ACTIVITY: Every record must appear in your copy exactly as written, with no pictures.

THE RECORDS:
○ ○ ○ ○ ○

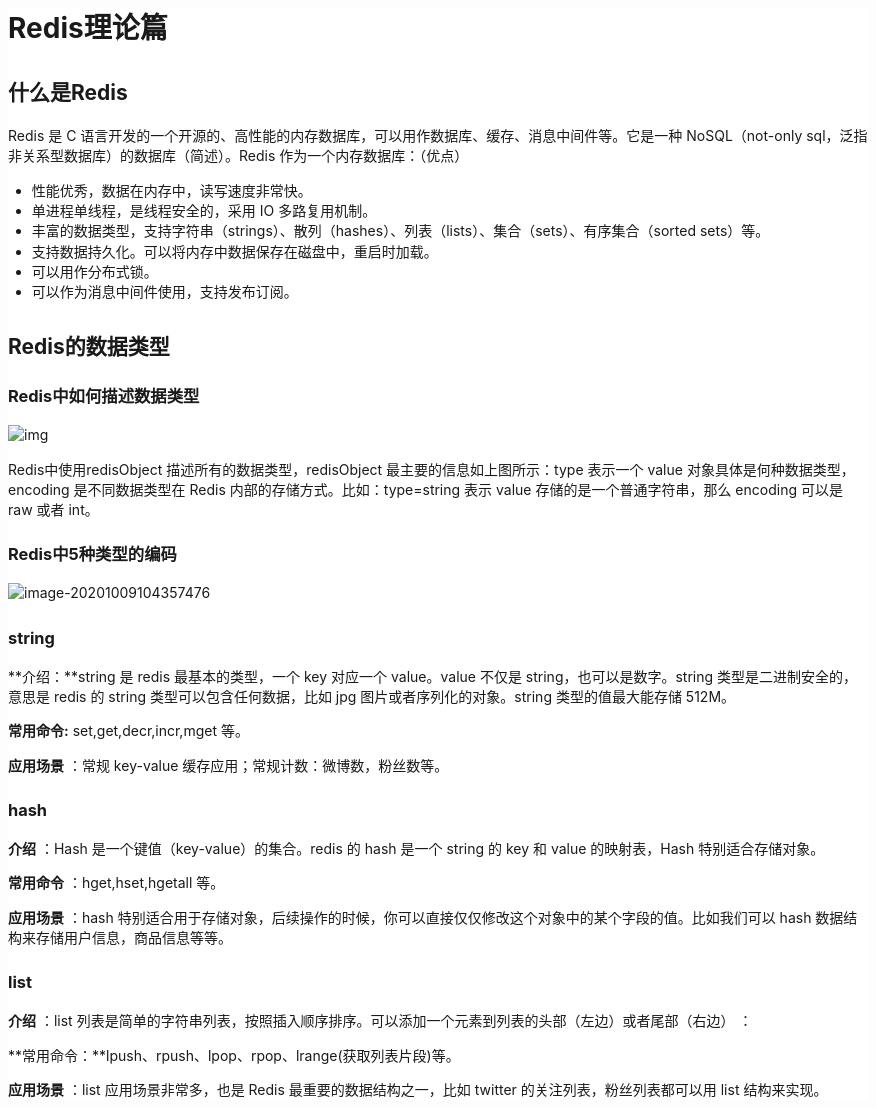 # Redis理论篇

## 什么是Redis

Redis 是 C 语言开发的一个开源的、高性能的内存数据库，可以用作数据库、缓存、消息中间件等。它是一种 NoSQL（not-only sql，泛指非关系型数据库）的数据库（简述）。Redis 作为一个内存数据库：（优点）

- 性能优秀，数据在内存中，读写速度非常快。
- 单进程单线程，是线程安全的，采用 IO 多路复用机制。
- 丰富的数据类型，支持字符串（strings）、散列（hashes）、列表（lists）、集合（sets）、有序集合（sorted sets）等。
- 支持数据持久化。可以将内存中数据保存在磁盘中，重启时加载。
- 可以用作分布式锁。
- 可以作为消息中间件使用，支持发布订阅。



## Redis的数据类型

### Redis中如何描述数据类型

![img](https://lightforstar.oss-cn-shenzhen.aliyuncs.com/blog/640)

Redis中使用redisObject 描述所有的数据类型，redisObject 最主要的信息如上图所示：type 表示一个 value 对象具体是何种数据类型，encoding 是不同数据类型在 Redis 内部的存储方式。比如：type=string 表示 value 存储的是一个普通字符串，那么 encoding 可以是 raw 或者 int。

### Redis中5种类型的编码

![image-20201009104357476](https://lightforstar.oss-cn-shenzhen.aliyuncs.com/blog/image-20201009104357476.png)

### string

**介绍：**string 是 redis 最基本的类型，一个 key 对应一个 value。value 不仅是 string，也可以是数字。string 类型是二进制安全的，意思是 redis 的 string 类型可以包含任何数据，比如 jpg 图片或者序列化的对象。string 类型的值最大能存储 512M。

**常用命令:** set,get,decr,incr,mget 等。

**应用场景** ：常规 key-value 缓存应用；常规计数：微博数，粉丝数等。

### hash

**介绍** ：Hash 是一个键值（key-value）的集合。redis 的 hash 是一个 string 的 key 和 value 的映射表，Hash 特别适合存储对象。

**常用命令** ：hget,hset,hgetall 等。

**应用场景** ：hash 特别适合用于存储对象，后续操作的时候，你可以直接仅仅修改这个对象中的某个字段的值。比如我们可以 hash 数据结构来存储用户信息，商品信息等等。

### list

**介绍** ：list 列表是简单的字符串列表，按照插入顺序排序。可以添加一个元素到列表的头部（左边）或者尾部（右边） ：

**常用命令：**lpush、rpush、lpop、rpop、lrange(获取列表片段)等。

**应用场景** ：list 应用场景非常多，也是 Redis 最重要的数据结构之一，比如 twitter 的关注列表，粉丝列表都可以用 list 结构来实现。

○ ○ ○ ○ ○

WRITTEN SOLUTION:
 # Redis理论篇

## 什么是Redis

Redis 是 C 语言开发的一个开源的、高性能的内存数据库，可以用作数据库、缓存、消息中间件等。它是一种 NoSQL（not-only sql，泛指非关系型数据库）的数据库（简述）。Redis 作为一个内存数据库：（优点）

- 性能优秀，数据在内存中，读写速度非常快。
- 单进程单线程，是线程安全的，采用 IO 多路复用机制。
- 丰富的数据类型，支持字符串（strings）、散列（hashes）、列表（lists）、集合（sets）、有序集合（sorted sets）等。
- 支持数据持久化。可以将内存中数据保存在磁盘中，重启时加载。
- 可以用作分布式锁。
- 可以作为消息中间件使用，支持发布订阅。



## Redis的数据类型

### Redis中如何描述数据类型

![img](https://lightforstar.oss-cn-shenzhen.aliyuncs.com/blog/640)

Redis中使用redisObject 描述所有的数据类型，redisObject 最主要的信息如上图所示：type 表示一个 value 对象具体是何种数据类型，encoding 是不同数据类型在 Redis 内部的存储方式。比如：type=string 表示 value 存储的是一个普通字符串，那么 encoding 可以是 raw 或者 int。

### Redis中5种类型的编码

![image-20201009104357476](https://lightforstar.oss-cn-shenzhen.aliyuncs.com/blog/image-20201009104357476.png)

### string

**介绍：**string 是 redis 最基本的类型，一个 key 对应一个 value。value 不仅是 string，也可以是数字。string 类型是二进制安全的，意思是 redis 的 string 类型可以包含任何数据，比如 jpg 图片或者序列化的对象。string 类型的值最大能存储 512M。

**常用命令:** set,get,decr,incr,mget 等。

**应用场景** ：常规 key-value 缓存应用；常规计数：微博数，粉丝数等。

### hash

**介绍** ：Hash 是一个键值（key-value）的集合。redis 的 hash 是一个 string 的 key 和 value 的映射表，Hash 特别适合存储对象。

**常用命令** ：hget,hset,hgetall 等。

**应用场景** ：hash 特别适合用于存储对象，后续操作的时候，你可以直接仅仅修改这个对象中的某个字段的值。比如我们可以 hash 数据结构来存储用户信息，商品信息等等。

### list

**介绍** ：list 列表是简单的字符串列表，按照插入顺序排序。可以添加一个元素到列表的头部（左边）或者尾部（右边） ：

**常用命令：**lpush、rpush、lpop、rpop、lrange(获取列表片段)等。

**应用场景** ：list 应用场景非常多，也是 Redis 最重要的数据结构之一，比如 twitter 的关注列表，粉丝列表都可以用 list 结构来实现。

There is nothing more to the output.